Yesterday I was sent a link to an article of why cleans may not be the best option for everyone. What was concerning is that many coaches are shying away from the olympic lifts more and more, and now lifting in any form besides single leg options with light loads is the new normal. No exercise is magical, and ten years ago I wrote an article about overzealous coaches demanding that everyone do olympic lifts, even the freshman swimmer with massive laxity and no training background. The pendulum swings back and forth, but we need a compass pointing to true north.
One athlete I worked with this year had a broken wrist in the past and only snatched, thus limiting the options for olympic lifting. This was fine because no exercise is a must, but as I have worked with better strength coaches, the olympic lifts have become more and more of a staple than in the late 1990s. Not much difference in my training can be seen on paper because I have no bias towards the lifts because I am not the one training, but I would say some changes are visible because I have improved as a coach. My change over the last 10 years is getting people to be better with less and less time. While rules may say I have x amount of hours, I tend to get athletes with less training background. If one were to see my program from 1990s, I would guess the changes are small enough to see evolution but not enough to say that principles have changed.
I love the olympic lifts, but had only a small percentage of athletes in swimming use them and have had as I wrote earlier some athletes not do them at all in spiriting. I am able to do choose what is right for the athlete without personal bias. So long as the reasons make sense, the choice to include the lifts or not include the lifts should never be questioned. So what about the reason they don’t transfer?
Every lift has limits to making athletes better. No way would doing a olympic lifting program make random basketball players into hordes of Lebron James. Tim Grover would not have had Michael Jordon score 45 points a game if he had him train like some Bulgarian lifter in the 1980s. On the other hand we need to see why some exercises have some trends and benefits before removing them. I read Brijesh Patel’s article and it was clear that he found that the cleans he was using was not working in getting his athletes to jump higher. Unfortunately this can be true as getting the numbers higher doesn’t mean much in sport. I can teach my guys to be more skilled and catch lower and it could add 20 pounds, but power may not be increasing. Yet I would love a few more questions and data sets to make a logical conclusion as a reader. The only data I see is 25 pounds on the clean and dates of training. This is not enough for me for agreement. We must show the data and not tell without solid evidence.
Lifting should support the sprinting and agility in sports, and when athletes are not improving at rates that are normal or beyond, one must look at the program first, before looking at the exercises. I have shared my averages to what I think transfers. A 172 pound triple jumper may not get much going from 185 to 210 in the clean, as I feel that the lift makes an impact near 1.3 x body weight. In fact 1.5 or higher seems to be the zone that coaches see some noticeable change. When I see facebook updates of 335 pound cleans I don’t’ get excited when they are linemen. What is the context?
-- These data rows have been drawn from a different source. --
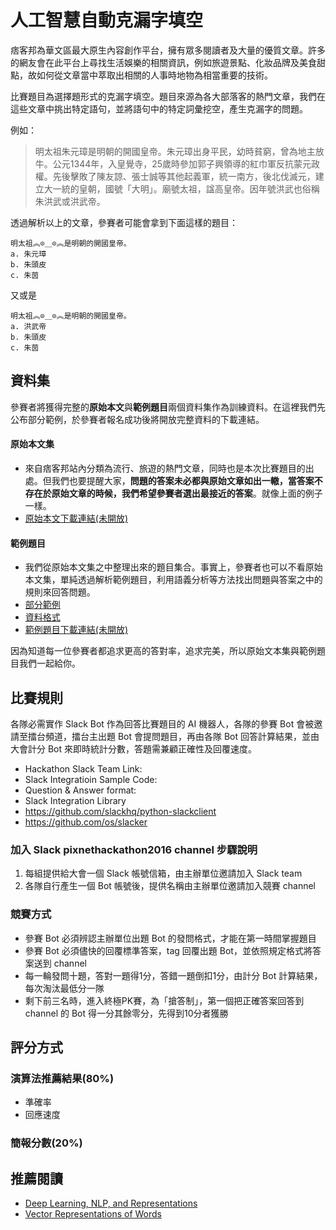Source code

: # 人工智慧自動克漏字填空

痞客邦為華文區最大原生內容創作平台，擁有眾多閱讀者及大量的優質文章。許多的網友會在此平台上尋找生活娛樂的相關資訊，例如旅遊景點、化妝品牌及美食甜點，故如何從文章當中萃取出相關的人事時地物為相當重要的技術。  
  
比賽題目為選擇題形式的克漏字填空。題目來源為各大部落客的熱門文章，我們在這些文章中挑出特定語句，並將語句中的特定詞彙挖空，產生克漏字的問題。

例如：  
>明太祖朱元璋是明朝的開國皇帝。朱元璋出身平民，幼時貧窮，曾為地主放牛。公元1344年，入皇覺寺，25歲時參加郭子興領導的紅巾軍反抗蒙元政權。先後擊敗了陳友諒、張士誠等其他起義軍，統一南方，後北伐滅元，建立大一統的皇朝，國號「大明」。廟號太祖，諡高皇帝。因年號洪武也俗稱朱洪武或洪武帝。

透過解析以上的文章，參賽者可能會拿到下面這樣的題目：  

```
明太祖︽⊙＿⊙︽是明朝的開國皇帝。  
a. 朱元璋
b. 朱頭皮
c. 朱茵
```  
又或是  

```
明太祖︽⊙＿⊙︽是明朝的開國皇帝。  
a. 洪武帝
b. 朱頭皮
c. 朱茵
```

## 資料集
參賽者將獲得完整的**原始本文**與**範例題目**兩個資料集作為訓練資料。在這裡我們先公布部分範例，於參賽者報名成功後將開放完整資料的下載連結。

#### 原始本文集
* 來自痞客邦站內分類為流行、旅遊的熱門文章，同時也是本次比賽題目的出處。但我們也要提醒大家，**問題的答案未必都與原始文章如出一轍，當答案不存在於原始文章的時候，我們希望參賽者選出最接近的答案**。就像上面的例子一樣。
* [原始本文下載連結(未開放)](https://www.pixnet.net/)

#### 範例題目
* 我們從原始本文集之中整理出來的題目集合。事實上，參賽者也可以不看原始本文集，單純透過解析範例題目，利用語義分析等方法找出問題與答案之中的規則來回答問題。
* [部分範例](./example/question.example)
* [資料格式](./example/question_schema.md)
* [範例題目下載連結(未開放)](https://www.pixnet.net/)

因為知道每一位參賽者都追求更高的答對率，追求完美，所以原始文本集與範例題目我們一起給你。

## 比賽規則
各隊必需實作 Slack Bot 作為回答比賽題目的 AI 機器人，各隊的參賽 Bot 會被邀請至擂台頻道，擂台主出題 Bot 會提問題目，再由各隊 Bot 回答計算結果，並由大會計分 Bot 來即時統計分數，答題需兼顧正確性及回覆速度。

* Hackathon Slack Team Link: 
* Slack Integratioin Sample Code: 
* Question & Answer format:
* Slack Integration Library
 * https://github.com/slackhq/python-slackclient
 * https://github.com/os/slacker

### 加入 Slack pixnethackathon2016 channel 步驟說明

1. 每組提供給大會一個 Slack 帳號信箱，由主辦單位邀請加入 Slack team
2. 各隊自行產生一個 Bot 帳號後，提供名稱由主辦單位邀請加入競賽 channel

### 競賽方式

* 參賽 Bot 必須辨認主辦單位出題 Bot 的發問格式，才能在第一時間掌握題目
* 參賽 Bot 必須儘快的回覆標準答案，tag 回覆出題 Bot，並依照規定格式將答案送到 channel
* 每一輪發問十題，答對一題得1分，答錯一題倒扣1分，由計分 Bot 計算結果，每次淘汰最低分一隊
* 剩下前三名時，進入終極PK賽，為「搶答制」，第一個把正確答案回答到 channel 的 Bot 得一分其餘零分，先得到10分者獲勝

## 評分方式

### 演算法推薦結果(80%)
* 準確率
* 回應速度
 
### 簡報分數(20%)


## 推薦閱讀
* [Deep Learning, NLP, and Representations](http://colah.github.io/posts/2014-07-NLP-RNNs-Representations/)
* [Vector Representations of Words](https://www.tensorflow.org/versions/r0.7/tutorials/word2vec/index.html)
Then we have execution of the lift, something hard to see without solid video of everyone, not just the stars, do over and over again. Is the bar trajectory close to the center of the athlete? I have seen many lifters adopt a technique with the bar rolling away in a loop because the movement was very low back dominant and the COP (center of pressure) was near their toes at the wrong time. Getting the numbers up to even the right ratio may not matter. For me to decide I would have to see solid video, not just verbal summary.
I find that it’s strange that full lifts were not considered after deadlifting and rack pulls were used to create the changes. People have gone to hang exercises (or boxes) but forget that lifting from the floor has unique muscle recruitment patterns that engage in muscle groups people are so desperately activating. The hang position only is not a problem, but one has to consider the differences of the lift because while they have some general qualities, each exercise does have mechanical considerations.
Then we have the program itself. Is it one bad ingredient or just the recipe? I am not saying that the program isn’t good or bad, I will never know. Just like Yale winning a D1 Hockey championship with the men having years of intensive olympic lifting, the program is not hurting the team’s success. If only they removed the olympic lifting they could be dominating for the next ten years? Unlikely. To say including a lift is a magic bullet is not true, but clearly it’s not holding them back.
In summary, people should not crucify anyone for a program that doesn’t include the olympic lifts, but teams should not see the exclusion of them as a sign of enlightenment. The clean didn’t’ work for him in his program and that may be true, but after seeing them work for myself and other colleagues I think it must be said that it’s not a direction that must be followed by everyone.